-------- Entries supplied --------

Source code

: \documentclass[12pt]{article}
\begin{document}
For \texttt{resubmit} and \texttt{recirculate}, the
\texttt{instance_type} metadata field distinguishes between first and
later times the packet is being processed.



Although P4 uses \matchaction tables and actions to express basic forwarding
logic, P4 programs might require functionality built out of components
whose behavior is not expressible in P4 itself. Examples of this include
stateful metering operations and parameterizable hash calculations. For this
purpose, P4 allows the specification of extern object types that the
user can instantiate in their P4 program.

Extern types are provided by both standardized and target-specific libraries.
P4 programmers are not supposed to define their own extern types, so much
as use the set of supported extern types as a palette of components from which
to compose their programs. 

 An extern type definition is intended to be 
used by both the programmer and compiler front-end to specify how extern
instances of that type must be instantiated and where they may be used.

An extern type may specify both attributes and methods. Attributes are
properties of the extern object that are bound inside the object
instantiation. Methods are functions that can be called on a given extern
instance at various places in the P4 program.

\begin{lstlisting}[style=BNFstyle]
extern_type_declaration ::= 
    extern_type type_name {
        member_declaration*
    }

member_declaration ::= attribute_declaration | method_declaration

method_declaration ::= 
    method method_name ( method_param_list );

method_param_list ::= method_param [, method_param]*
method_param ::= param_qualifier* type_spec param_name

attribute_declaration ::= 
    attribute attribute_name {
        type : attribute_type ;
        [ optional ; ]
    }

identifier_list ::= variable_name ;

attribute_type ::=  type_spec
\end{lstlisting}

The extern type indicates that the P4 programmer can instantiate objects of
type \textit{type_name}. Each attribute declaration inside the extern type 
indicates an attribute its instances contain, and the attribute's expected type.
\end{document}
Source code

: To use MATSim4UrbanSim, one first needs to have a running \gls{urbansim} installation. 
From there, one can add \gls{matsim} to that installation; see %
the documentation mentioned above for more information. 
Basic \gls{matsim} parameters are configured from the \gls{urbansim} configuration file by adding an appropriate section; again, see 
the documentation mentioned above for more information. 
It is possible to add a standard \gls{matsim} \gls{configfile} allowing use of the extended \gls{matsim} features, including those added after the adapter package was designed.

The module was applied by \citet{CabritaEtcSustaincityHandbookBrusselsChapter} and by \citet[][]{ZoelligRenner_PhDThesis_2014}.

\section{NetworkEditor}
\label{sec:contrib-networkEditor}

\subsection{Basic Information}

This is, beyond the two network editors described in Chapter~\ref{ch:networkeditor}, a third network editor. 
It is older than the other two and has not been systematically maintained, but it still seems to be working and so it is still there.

--------

> _What needs to be done_
Transcribe the lines above between the line holding "From there, one" and the line holding "This is, beyond", inclusive, exactly as they stand and with nothing added.

> _Reply_
From there, one can add \gls{matsim} to that installation; see %
the documentation mentioned above for more information. 
Basic \gls{matsim} parameters are configured from the \gls{urbansim} configuration file by adding an appropriate section; again, see 
the documentation mentioned above for more information. 
It is possible to add a standard \gls{matsim} \gls{configfile} allowing use of the extended \gls{matsim} features, including those added after the adapter package was designed.

The module was applied by \citet{CabritaEtcSustaincityHandbookBrusselsChapter} and by \citet[][]{ZoelligRenner_PhDThesis_2014}.

\section{NetworkEditor}
\label{sec:contrib-networkEditor}

\subsection{Basic Information}

This is, beyond the two network editors described in Chapter~\ref{ch:networkeditor}, a third network editor. 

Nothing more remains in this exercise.